Oil Spill Spreads to Costa Rica, Threatening Biodiversity

The environmental disaster is now an international one almost a week after a fire started in a biodiversity-rich mangrove off Nicaragua’s Pacific coast.

Multinational oil company Puma Energy may be responsible of a major oil spill over the weekend in the tourist destination Puerto Sandino, on Nicaragua’s Pacific coast, contaminating nearly a mile of mangroves and now the coasts of Honduras and Costa Rica.

Costa Rica University oceanographer Omar Lizano reported Monday that the oil had reached the Gulf of Fonseca, shared by the three Central American countries, and was now affecting the beaches and mangroves’ exceptional biodiversity.

The spill followed an explosion involving two of the company’s four tanks that stored oil-derived products, the local environment group Humboldt Center said at a press conference over the weekend. The center demanded immediate measures to least slow down what it described as ongoing environmental damages.

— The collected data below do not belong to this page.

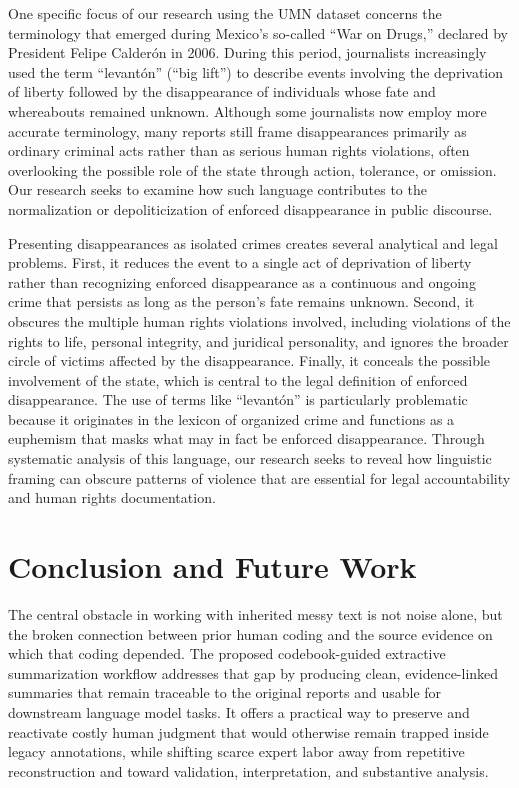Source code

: \documentclass{article}
\begin{document}
One specific focus of our research using the UMN dataset concerns the terminology that emerged during Mexico’s so-called “War on Drugs,” declared by President Felipe Calderón in 2006. During this period, journalists increasingly used the term “levantón” (“big lift”) to describe events involving the deprivation of liberty followed by the disappearance of individuals whose fate and whereabouts remained unknown. Although some journalists now employ more accurate terminology, many reports still frame disappearances primarily as ordinary criminal acts rather than as serious human rights violations, often overlooking the possible role of the state through action, tolerance, or omission. Our research seeks to examine how such language contributes to the normalization or depoliticization of enforced disappearance in public discourse.

Presenting disappearances as isolated crimes creates several analytical and legal problems. First, it reduces the event to a single act of deprivation of liberty rather than recognizing enforced disappearance as a continuous and ongoing crime that persists as long as the person’s fate remains unknown. Second, it obscures the multiple human rights violations involved, including violations of the rights to life, personal integrity, and juridical personality, and ignores the broader circle of victims affected by the disappearance. Finally, it conceals the possible involvement of the state, which is central to the legal definition of enforced disappearance. The use of terms like “levantón” is particularly problematic because it originates in the lexicon of organized crime and functions as a euphemism that masks what may in fact be enforced disappearance. Through systematic analysis of this language, our research seeks to reveal how linguistic framing can obscure patterns of violence that are essential for legal accountability and human rights documentation.


\section{Conclusion and Future Work}\label{conclusion-and-future-work}

The central obstacle in working with inherited messy text is not noise alone, but the broken connection between prior human coding and the source evidence on which that coding depended. The proposed codebook-guided extractive summarization workflow addresses that gap by producing clean, evidence-linked summaries that remain traceable to the original reports and usable for downstream language model tasks. It offers a practical way to preserve and reactivate costly human judgment that would otherwise remain trapped inside legacy annotations, while shifting scarce expert labor away from repetitive reconstruction and toward validation, interpretation, and substantive analysis.
\end{document}
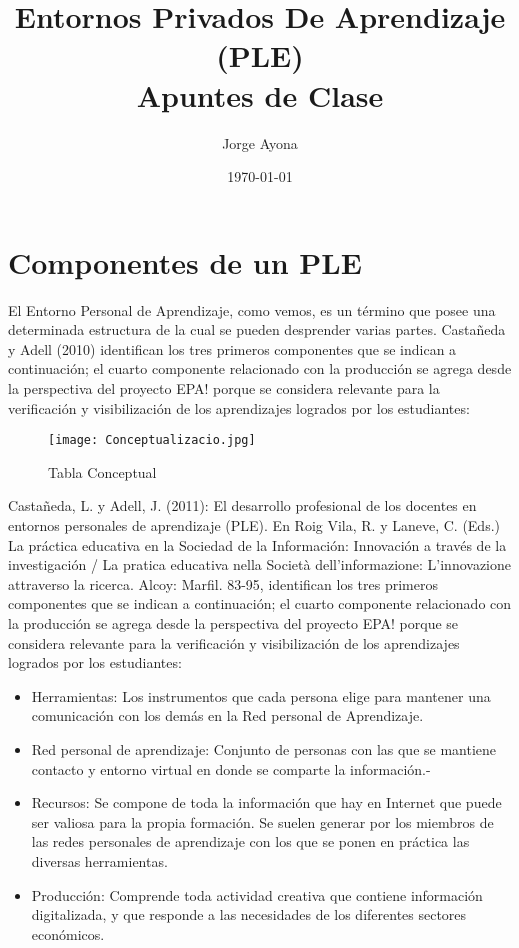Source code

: \documentclass[a4paper12pt]{article}
\title{\vspace{5cm}Entornos Privados De Aprendizaje \\ (PLE) \\ Apuntes de Clase \vspace{2cm}}
\author{Jorge Ayona \\}
\date{\today}
\providecommand{\tightlist}{%
      \setlength{\itemsep}{0pt}\setlength{\parskip}{0pt}}
\begin{document}
	
	   
    
    \maketitle
    
    
\newpage
    
    \hypertarget{componentes-de-un-ple}{%
\section{Componentes de un PLE}\label{componentes-de-un-ple}}

El Entorno Personal de Aprendizaje, como vemos, es un término que posee
una determinada estructura de la cual se pueden desprender varias
partes. Castañeda y Adell (2010) identifican los tres primeros
componentes que se indican a continuación; el cuarto componente
relacionado con la producción se agrega desde la perspectiva del
proyecto EPA! porque se considera relevante para la verificación y
visibilización de los aprendizajes logrados por los estudiantes:

\begin{figure}
\centering
\texttt{[image: Conceptualizacio.jpg]}
\caption{Tabla Conceptual}
\end{figure}

    Castañeda, L. y Adell, J. (2011): El desarrollo profesional de los
docentes en entornos personales de aprendizaje (PLE). En Roig Vila, R. y
Laneve, C. (Eds.) La práctica educativa en la Sociedad de la
Información: Innovación a través de la investigación / La pratica
educativa nella Società dell'informazione: L'innovazione attraverso la
ricerca. Alcoy: Marfil. 83-95, identifican los tres primeros componentes
que se indican a continuación; el cuarto componente relacionado con la
producción se agrega desde la perspectiva del proyecto EPA! porque se
considera relevante para la verificación y visibilización de los
aprendizajes logrados por los estudiantes:

    \begin{itemize}
\tightlist
\item
  Herramientas: Los instrumentos que cada persona elige para mantener
  una comunicación con los demás en la Red personal de Aprendizaje.
\item
  Red personal de aprendizaje: Conjunto de personas con las que se
  mantiene contacto y entorno virtual en donde se comparte la
  información.-
\item
  Recursos: Se compone de toda la información que hay en Internet que
  puede ser valiosa para la propia formación. Se suelen generar por los
  miembros de las redes personales de aprendizaje con los que se ponen
  en práctica las diversas herramientas.
\item
  Producción: Comprende toda actividad creativa que contiene información
  digitalizada, y que responde a las necesidades de los diferentes
  sectores económicos.
\end{itemize}
\end{document}
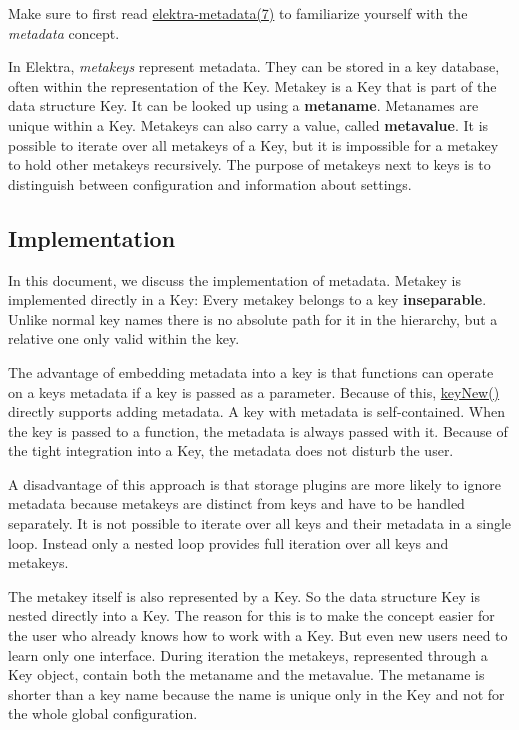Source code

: Make sure to first read \hyperlink{doc_help_elektra-metadata_md}{elektra-\/metadata(7)} to familiarize yourself with the {\itshape metadata} concept.

In Elektra, {\itshape metakeys} represent metadata. They can be stored in a key database, often within the representation of the {\ttfamily Key}. Metakey is a {\ttfamily Key} that is part of the data structure {\ttfamily Key}. It can be looked up using a {\bfseries metaname}. Metanames are unique within a {\ttfamily Key}. Metakeys can also carry a value, called {\bfseries metavalue}. It is possible to iterate over all metakeys of a {\ttfamily Key}, but it is impossible for a metakey to hold other metakeys recursively. The purpose of metakeys next to keys is to distinguish between configuration and information about settings.

\subsection*{Implementation}

In this document, we discuss the implementation of metadata. Metakey is implemented directly in a {\ttfamily Key}\+: Every metakey belongs to a key {\bfseries inseparable}. Unlike normal key names there is no absolute path for it in the hierarchy, but a relative one only valid within the key.

The advantage of embedding metadata into a key is that functions can operate on a key\textquotesingle{}s metadata if a key is passed as a parameter. Because of this, {\ttfamily \hyperlink{group__key_gad23c65b44bf48d773759e1f9a4d43b89}{key\+New()}} directly supports adding metadata. A key with metadata is self-\/contained. When the key is passed to a function, the metadata is always passed with it. Because of the tight integration into a {\ttfamily Key}, the metadata does not disturb the user.

A disadvantage of this approach is that storage plugins are more likely to ignore metadata because metakeys are distinct from keys and have to be handled separately. It is not possible to iterate over all keys and their metadata in a single loop. Instead only a nested loop provides full iteration over all keys and metakeys.

The metakey itself is also represented by a {\ttfamily Key}. So the data structure {\ttfamily Key} is nested directly into a {\ttfamily Key}. The reason for this is to make the concept easier for the user who already knows how to work with a {\ttfamily Key}. But even new users need to learn only one interface. During iteration the metakeys, represented through a {\ttfamily Key} object, contain both the metaname and the metavalue. The metaname is shorter than a key name because the name is unique only in the {\ttfamily Key} and not for the whole global configuration.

“There is an important oil spill, whose precise volume remains unknown, but one kilometer square of mangrove water is filled with oil, the fauna has been affected,” said Humboldt Center’ director Victor Campos.

Beside the mangroves, the oil was also swept into the ocean while the tide rose. Corpses of fish, turtles and crabs started accumulating everywhere, reported La Prensa.

Continue reading “Oil Spill Spreads to Costa Rica, Threatening Biodiversity”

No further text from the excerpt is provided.